What could become a The Hand That Rocks The Cradle actually turns into a female Fight Club, Marlo entranced by this carefree waif that she once was and aspires to be again. This role as Tully is something of a reversal from Mackenzie Davis’ role as the skittish and repressed Yorkie of the San Junipero episode of Black Mirror, yet she is able to capture the carefree youth that threatens and inspires Marlo with aplomb.
This film combines Marlo’s understandable desires to escape with its own real desire to capture what it can really mean to be a mother in difficult financial circumstances. Especially in early scenes after Mia’s birth and in montages throughout, director Jason Reitman is able to capture the exhausting, grinding strain of motherhood in which women must suffer in a matter-of-fact way the world over. That what Marlo is watching on television is so far removed from her life feels like a comment on how rarely being this sort of mother is addressed in popular culture.
Theron remains a paragon of beauty in Hollywood, and in her dedication to convincingly playing an exhausted and downbeat mother in Tully she gained fifty pounds for the role. It’s not quite as extreme as her physical transformation for Monster, but it is indicative of a convincing, heartfelt performance.
Like Theron’s role in previous Cody/Reitman collaboration Young Adult here she is able to brilliantly capture the fears of ageing and the dull pains hidden beneath fanciful pursuits (in this case dreaming of mermaids and watching reality TV about gigolos). The wit and preciousness of Juno McGuff may start to grate when revisited, but Theron’s Marlo feels more grounded in the real world and able to use her zingers sparingly (‘My son is quirky? Like a pocket watch?’).

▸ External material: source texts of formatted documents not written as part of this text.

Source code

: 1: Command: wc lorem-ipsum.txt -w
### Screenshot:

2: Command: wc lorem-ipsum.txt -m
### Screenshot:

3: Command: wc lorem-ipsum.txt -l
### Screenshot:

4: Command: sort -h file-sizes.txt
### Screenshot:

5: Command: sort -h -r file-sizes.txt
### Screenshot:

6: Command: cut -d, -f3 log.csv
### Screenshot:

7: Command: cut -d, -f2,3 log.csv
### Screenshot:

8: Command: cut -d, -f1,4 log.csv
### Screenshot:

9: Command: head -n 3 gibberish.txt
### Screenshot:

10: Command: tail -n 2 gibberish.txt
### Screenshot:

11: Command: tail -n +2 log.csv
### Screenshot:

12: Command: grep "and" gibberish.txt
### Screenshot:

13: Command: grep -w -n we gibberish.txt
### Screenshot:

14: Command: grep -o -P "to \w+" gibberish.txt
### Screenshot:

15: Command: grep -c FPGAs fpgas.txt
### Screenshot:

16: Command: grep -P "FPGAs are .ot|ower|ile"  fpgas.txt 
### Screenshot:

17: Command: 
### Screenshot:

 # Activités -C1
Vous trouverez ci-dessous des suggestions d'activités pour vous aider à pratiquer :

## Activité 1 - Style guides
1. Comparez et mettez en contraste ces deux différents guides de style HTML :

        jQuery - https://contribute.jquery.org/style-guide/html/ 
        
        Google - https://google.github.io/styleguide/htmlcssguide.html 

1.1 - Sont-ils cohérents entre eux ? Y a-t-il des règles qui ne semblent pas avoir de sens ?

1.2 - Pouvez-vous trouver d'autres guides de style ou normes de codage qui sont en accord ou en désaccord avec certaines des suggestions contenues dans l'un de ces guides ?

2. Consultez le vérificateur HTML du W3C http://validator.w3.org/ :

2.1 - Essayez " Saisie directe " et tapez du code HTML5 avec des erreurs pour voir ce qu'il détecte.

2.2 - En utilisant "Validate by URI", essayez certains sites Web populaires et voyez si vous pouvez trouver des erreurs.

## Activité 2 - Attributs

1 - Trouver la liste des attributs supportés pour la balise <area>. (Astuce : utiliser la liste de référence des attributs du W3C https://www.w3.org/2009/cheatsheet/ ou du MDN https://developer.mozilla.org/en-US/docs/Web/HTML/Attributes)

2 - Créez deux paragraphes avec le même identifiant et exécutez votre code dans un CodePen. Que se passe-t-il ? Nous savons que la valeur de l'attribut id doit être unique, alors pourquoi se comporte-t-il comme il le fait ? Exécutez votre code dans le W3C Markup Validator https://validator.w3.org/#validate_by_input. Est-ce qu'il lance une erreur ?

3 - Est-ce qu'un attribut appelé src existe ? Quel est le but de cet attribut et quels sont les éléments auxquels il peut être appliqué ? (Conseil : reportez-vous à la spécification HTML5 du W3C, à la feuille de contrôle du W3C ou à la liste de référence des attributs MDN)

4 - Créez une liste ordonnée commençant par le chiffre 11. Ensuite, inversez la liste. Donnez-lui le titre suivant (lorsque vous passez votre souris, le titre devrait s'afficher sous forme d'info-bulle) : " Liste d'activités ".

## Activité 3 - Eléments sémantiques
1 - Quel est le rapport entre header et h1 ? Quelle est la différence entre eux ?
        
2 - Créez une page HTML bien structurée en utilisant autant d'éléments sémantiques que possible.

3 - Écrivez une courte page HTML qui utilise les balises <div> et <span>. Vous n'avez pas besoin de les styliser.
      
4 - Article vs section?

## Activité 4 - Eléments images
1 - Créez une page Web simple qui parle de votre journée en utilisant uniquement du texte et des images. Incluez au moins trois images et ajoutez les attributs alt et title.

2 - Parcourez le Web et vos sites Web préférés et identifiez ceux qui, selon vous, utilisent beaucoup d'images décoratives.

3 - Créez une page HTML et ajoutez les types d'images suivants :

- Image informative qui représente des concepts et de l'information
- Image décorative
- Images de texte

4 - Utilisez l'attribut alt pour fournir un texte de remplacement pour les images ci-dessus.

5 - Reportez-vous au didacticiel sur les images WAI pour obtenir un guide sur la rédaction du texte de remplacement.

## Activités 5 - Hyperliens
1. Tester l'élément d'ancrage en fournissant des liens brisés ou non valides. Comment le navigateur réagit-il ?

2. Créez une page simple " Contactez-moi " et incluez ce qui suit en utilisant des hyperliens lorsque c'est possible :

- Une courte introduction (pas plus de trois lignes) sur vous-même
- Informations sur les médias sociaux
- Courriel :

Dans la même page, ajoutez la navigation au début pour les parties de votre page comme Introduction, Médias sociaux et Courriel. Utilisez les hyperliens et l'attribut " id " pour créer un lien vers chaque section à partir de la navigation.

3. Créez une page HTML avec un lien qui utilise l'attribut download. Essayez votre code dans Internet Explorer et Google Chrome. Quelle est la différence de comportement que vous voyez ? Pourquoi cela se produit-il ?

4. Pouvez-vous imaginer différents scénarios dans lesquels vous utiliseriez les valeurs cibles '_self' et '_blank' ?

An issue comes with the relationship between her husband and brother. They look and act the same, but for reasons unclear they hate each other. Cody may have deliberately focused on fleshing out the relationship between Marlo and Tully, though this has ultimately left the male supporting underwritten. This also stretches to the relationship with Tully and her son Jonah, which can be affecting but can also take on the same familiar strains found in The Babadook and many more.
Tully is another accomplished work from Cody and Reitman, especially in the first half when raising three kids while a husband sleeps, works and games is confronted without blinking. I sincerely hope for success in this original and memorable film, and that it finds the audience that their previous work Young Adult largely failed to do.